[Data entries]

^^^^^^^^^^^^^^^^

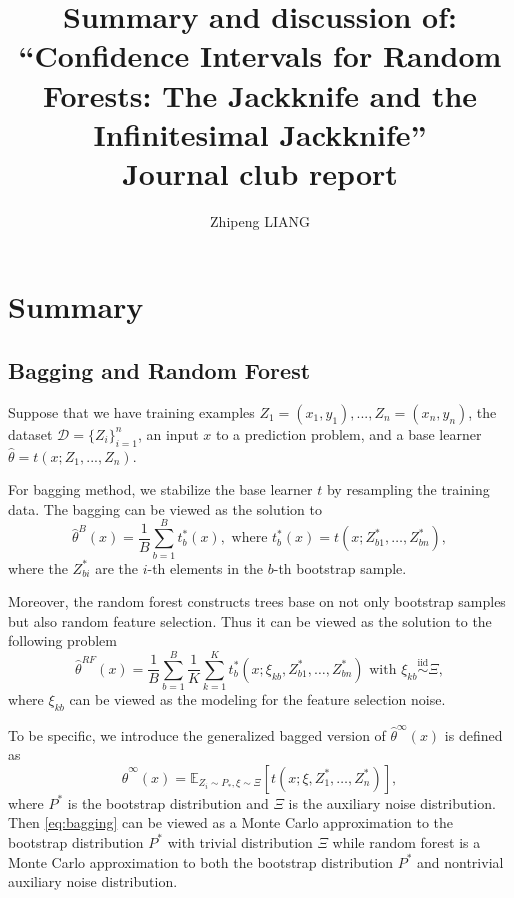\documentclass[11pt]{article}
\title{Summary and discussion of: ``Confidence Intervals for Random Forests: The Jackknife and the Infinitesimal Jackknife'' \\
{\large Journal club report}}
\author{Zhipeng LIANG}
\date{}
\begin{document}
\maketitle

\section{Summary}
\subsection{Bagging and Random Forest}
Suppose that we have training examples $Z_1 = (x_1, y_1), ..., Z_n = (x_n, y_n)$, the dataset $\mathcal{D}=\{Z_i\}_{i=1}^n$, an input $x$ to a prediction problem, and a base learner $\hat{\theta} = t(x;Z_1, ..., Z_n)$.

For bagging method, we stabilize the base learner $t$ by resampling the training data. 
The bagging can be viewed as the solution to 
\begin{equation}
	\label{eq:bagging}
	\hat{\theta}^{B}(x)=\frac{1}{B} \sum_{b=1}^{B} t_{b}^{*}(x), \text { where } t_{b}^{*}(x)=t\left(x ; Z_{b 1}^{*}, \ldots, Z_{b n}^{*}\right),
\end{equation}
where the $Z^{*}_{bi}$ are the $i$-th elements in the $b$-th bootstrap sample.

Moreover, the random forest constructs trees base on not only bootstrap samples but also random feature selection.
Thus it can be viewed as the solution to the following problem 
\begin{equation}
	\label{eq:random-forest}
	\hat{\theta}^{R F}(x)=\frac{1}{B} \sum_{b=1}^{B} \frac{1}{K} \sum_{k=1}^{K} t_{b}^{*}\left(x ; \xi_{k b}, Z_{b 1}^{*}, \ldots, Z_{b n}^{*}\right) \text{ with } \xi_{k b} \stackrel{\mathrm{iid}}{\sim} \Xi,
\end{equation}
where $\xi_{kb}$ can be viewed as the modeling for the feature selection noise.


To be specific, we introduce the generalized bagged version of $\hat{\theta}^{\infty}(x)$ is defined as 
\begin{equation}
	\label{eq:bagged-version}
	\hat{\theta}^{\infty}(x)=\mathbb{E}_{Z_i\sim P_{*}, \xi \sim \Xi}\left[t\left(x; \xi, Z_{1}^{*}, \ldots, Z_{n}^{*}\right)\right],
\end{equation}
where $P^{*}$ is the bootstrap distribution and $\Xi$ is the auxiliary noise distribution. 
Then \eqref{eq:bagging} can be viewed as a Monte Carlo approximation to the bootstrap distribution $P^{*}$ with trivial distribution $\Xi$ while random forest is a Monte Carlo approximation to both the bootstrap distribution $P^{*}$ and nontrivial auxiliary noise distribution.
\end{document}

^^^^^^^^^^^^^^^^

**Directions for this task**
Write out only those lines of the entries that lie between the line containing "For bagging method, we" and the last line, inclusive, reproducing them exactly.

**Expected answer**
For bagging method, we stabilize the base learner $t$ by resampling the training data. 
The bagging can be viewed as the solution to 
\begin{equation}
	\label{eq:bagging}
	\hat{\theta}^{B}(x)=\frac{1}{B} \sum_{b=1}^{B} t_{b}^{*}(x), \text { where } t_{b}^{*}(x)=t\left(x ; Z_{b 1}^{*}, \ldots, Z_{b n}^{*}\right),
\end{equation}
where the $Z^{*}_{bi}$ are the $i$-th elements in the $b$-th bootstrap sample.

Moreover, the random forest constructs trees base on not only bootstrap samples but also random feature selection.
Thus it can be viewed as the solution to the following problem 
\begin{equation}
	\label{eq:random-forest}
	\hat{\theta}^{R F}(x)=\frac{1}{B} \sum_{b=1}^{B} \frac{1}{K} \sum_{k=1}^{K} t_{b}^{*}\left(x ; \xi_{k b}, Z_{b 1}^{*}, \ldots, Z_{b n}^{*}\right) \text{ with } \xi_{k b} \stackrel{\mathrm{iid}}{\sim} \Xi,
\end{equation}
where $\xi_{kb}$ can be viewed as the modeling for the feature selection noise.


To be specific, we introduce the generalized bagged version of $\hat{\theta}^{\infty}(x)$ is defined as 
\begin{equation}
	\label{eq:bagged-version}
	\hat{\theta}^{\infty}(x)=\mathbb{E}_{Z_i\sim P_{*}, \xi \sim \Xi}\left[t\left(x; \xi, Z_{1}^{*}, \ldots, Z_{n}^{*}\right)\right],
\end{equation}
where $P^{*}$ is the bootstrap distribution and $\Xi$ is the auxiliary noise distribution. 
Then \eqref{eq:bagging} can be viewed as a Monte Carlo approximation to the bootstrap distribution $P^{*}$ with trivial distribution $\Xi$ while random forest is a Monte Carlo approximation to both the bootstrap distribution $P^{*}$ and nontrivial auxiliary noise distribution.
\end{document}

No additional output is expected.